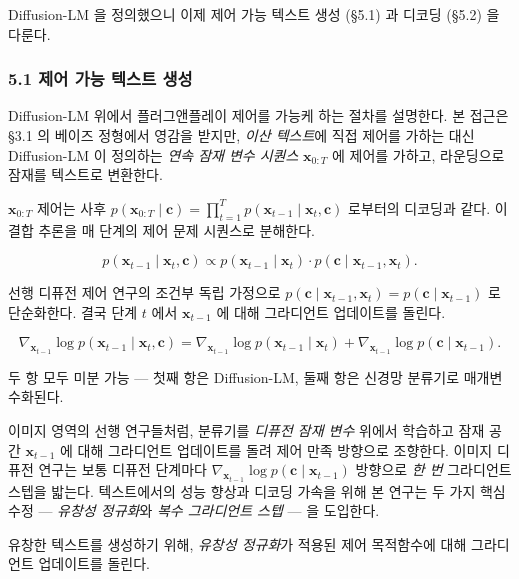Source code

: \documentclass[
]{article}
\begin{document}
Diffusion-LM 을 정의했으니 이제 제어 가능 텍스트 생성 (§5.1) 과 디코딩
(§5.2) 을 다룬다.

\hypertarget{uxc81cuxc5b4-uxac00uxb2a5-uxd14duxc2a4uxd2b8-uxc0dduxc131}{%
\subsubsection{5.1 제어 가능 텍스트
생성}\label{uxc81cuxc5b4-uxac00uxb2a5-uxd14duxc2a4uxd2b8-uxc0dduxc131}}

Diffusion-LM 위에서 플러그앤플레이 제어를 가능케 하는 절차를 설명한다.
본 접근은 §3.1 의 베이즈 정형에서 영감을 받지만, \emph{이산 텍스트}에
직접 제어를 가하는 대신 Diffusion-LM 이 정의하는 \emph{연속 잠재 변수
시퀀스} \(\mathbf{x}_{0:T}\) 에 제어를 가하고, 라운딩으로 잠재를
텍스트로 변환한다.

\(\mathbf{x}_{0:T}\) 제어는 사후
\(p(\mathbf{x}_{0:T} \mid \mathbf{c}) = \prod_{t=1}^{T} p(\mathbf{x}_{t-1} \mid \mathbf{x}_t, \mathbf{c})\)
로부터의 디코딩과 같다. 이 결합 추론을 매 단계의 제어 문제 시퀀스로
분해한다.

\[
p(\mathbf{x}_{t-1} \mid \mathbf{x}_t, \mathbf{c}) \propto p(\mathbf{x}_{t-1} \mid \mathbf{x}_t) \cdot p(\mathbf{c} \mid \mathbf{x}_{t-1}, \mathbf{x}_t).
\]

선행 디퓨전 제어 연구의 조건부 독립 가정으로
\(p(\mathbf{c} \mid \mathbf{x}_{t-1}, \mathbf{x}_t) = p(\mathbf{c} \mid \mathbf{x}_{t-1})\)
로 단순화한다. 결국 단계 \(t\) 에서 \(\mathbf{x}_{t-1}\) 에 대해
그라디언트 업데이트를 돌린다.

\[
\nabla_{\mathbf{x}_{t-1}} \log p(\mathbf{x}_{t-1} \mid \mathbf{x}_t, \mathbf{c}) = \nabla_{\mathbf{x}_{t-1}} \log p(\mathbf{x}_{t-1} \mid \mathbf{x}_t) + \nabla_{\mathbf{x}_{t-1}} \log p(\mathbf{c} \mid \mathbf{x}_{t-1}).
\]

두 항 모두 미분 가능 --- 첫째 항은 Diffusion-LM, 둘째 항은 신경망
분류기로 매개변수화된다.

이미지 영역의 선행 연구들처럼, 분류기를 \emph{디퓨전 잠재 변수} 위에서
학습하고 잠재 공간 \(\mathbf{x}_{t-1}\) 에 대해 그라디언트 업데이트를
돌려 제어 만족 방향으로 조향한다. 이미지 디퓨전 연구는 보통 디퓨전
단계마다
\(\nabla_{\mathbf{x}_{t-1}} \log p(\mathbf{c} \mid \mathbf{x}_{t-1})\)
방향으로 \emph{한 번} 그라디언트 스텝을 밟는다. 텍스트에서의 성능 향상과
디코딩 가속을 위해 본 연구는 두 가지 핵심 수정 --- \emph{유창성
정규화}와 \emph{복수 그라디언트 스텝} --- 을 도입한다.

유창한 텍스트를 생성하기 위해, \emph{유창성 정규화}가 적용된 제어
목적함수에 대해 그라디언트 업데이트를 돌린다.
\end{document}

> _Action item_
In the entries above, find each line containing the string "emph" and copy it.

> _Exercise output_
본 접근은 §3.1 의 베이즈 정형에서 영감을 받지만, \emph{이산 텍스트}에
직접 제어를 가하는 대신 Diffusion-LM 이 정의하는 \emph{연속 잠재 변수
이미지 영역의 선행 연구들처럼, 분류기를 \emph{디퓨전 잠재 변수} 위에서
방향으로 \emph{한 번} 그라디언트 스텝을 밟는다. 텍스트에서의 성능 향상과
디코딩 가속을 위해 본 연구는 두 가지 핵심 수정 --- \emph{유창성
정규화}와 \emph{복수 그라디언트 스텝} --- 을 도입한다.
유창한 텍스트를 생성하기 위해, \emph{유창성 정규화}가 적용된 제어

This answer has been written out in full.